What is expected> Using the records below, transcribe word for word the stretch from the line that contains "### Overview" through the line that contains "- **LIME Integration**: Local", both end lines included, and nothing else.

[Document images with source code]
▼▼▼
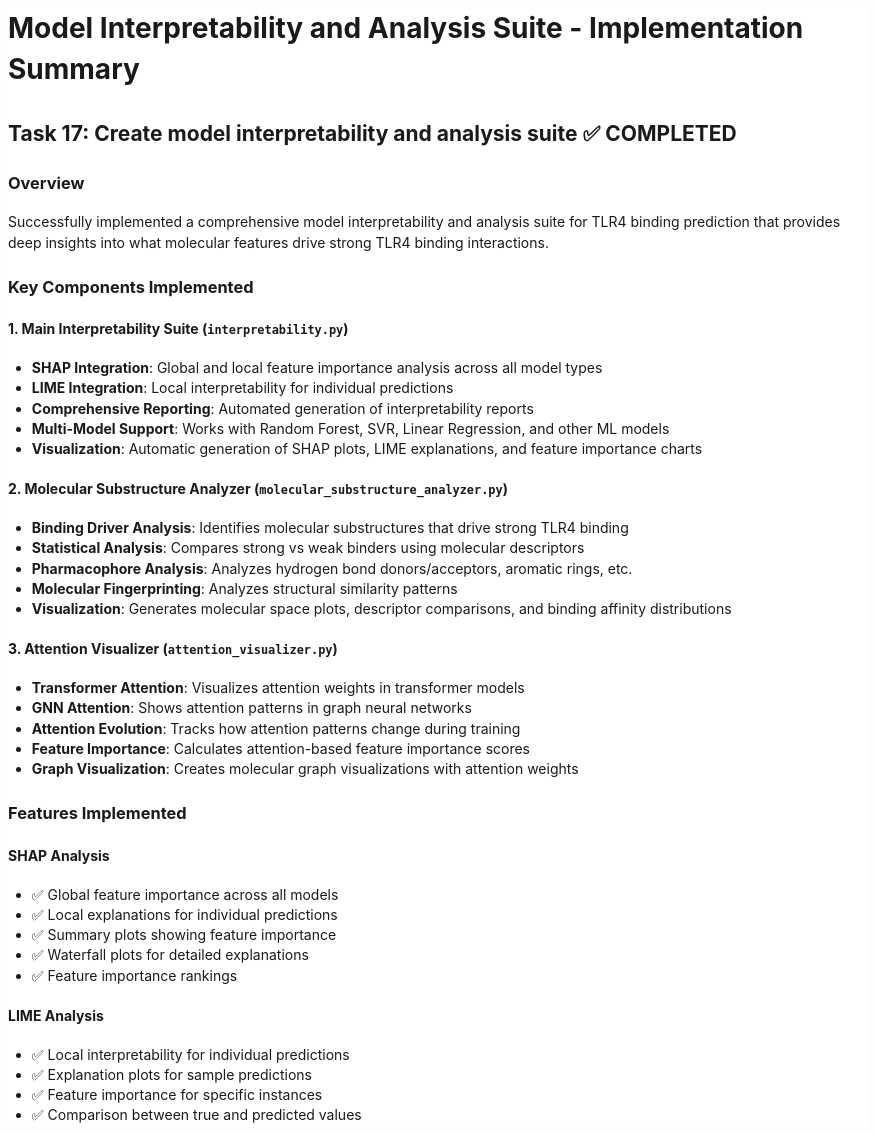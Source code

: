 # Model Interpretability and Analysis Suite - Implementation Summary

## Task 17: Create model interpretability and analysis suite ✅ COMPLETED

### Overview
Successfully implemented a comprehensive model interpretability and analysis suite for TLR4 binding prediction that provides deep insights into what molecular features drive strong TLR4 binding interactions.

### Key Components Implemented

#### 1. Main Interpretability Suite (`interpretability.py`)
- **SHAP Integration**: Global and local feature importance analysis across all model types
- **LIME Integration**: Local interpretability for individual predictions
- **Comprehensive Reporting**: Automated generation of interpretability reports
- **Multi-Model Support**: Works with Random Forest, SVR, Linear Regression, and other ML models
- **Visualization**: Automatic generation of SHAP plots, LIME explanations, and feature importance charts

#### 2. Molecular Substructure Analyzer (`molecular_substructure_analyzer.py`)
- **Binding Driver Analysis**: Identifies molecular substructures that drive strong TLR4 binding
- **Statistical Analysis**: Compares strong vs weak binders using molecular descriptors
- **Pharmacophore Analysis**: Analyzes hydrogen bond donors/acceptors, aromatic rings, etc.
- **Molecular Fingerprinting**: Analyzes structural similarity patterns
- **Visualization**: Generates molecular space plots, descriptor comparisons, and binding affinity distributions

#### 3. Attention Visualizer (`attention_visualizer.py`)
- **Transformer Attention**: Visualizes attention weights in transformer models
- **GNN Attention**: Shows attention patterns in graph neural networks
- **Attention Evolution**: Tracks how attention patterns change during training
- **Feature Importance**: Calculates attention-based feature importance scores
- **Graph Visualization**: Creates molecular graph visualizations with attention weights

### Features Implemented

#### SHAP Analysis
- ✅ Global feature importance across all models
- ✅ Local explanations for individual predictions
- ✅ Summary plots showing feature importance
- ✅ Waterfall plots for detailed explanations
- ✅ Feature importance rankings

#### LIME Analysis
- ✅ Local interpretability for individual predictions
- ✅ Explanation plots for sample predictions
- ✅ Feature importance for specific instances
- ✅ Comparison between true and predicted values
▲▲▲
Result for this task>
### Overview
Successfully implemented a comprehensive model interpretability and analysis suite for TLR4 binding prediction that provides deep insights into what molecular features drive strong TLR4 binding interactions.

### Key Components Implemented

#### 1. Main Interpretability Suite (`interpretability.py`)
- **SHAP Integration**: Global and local feature importance analysis across all model types
- **LIME Integration**: Local interpretability for individual predictions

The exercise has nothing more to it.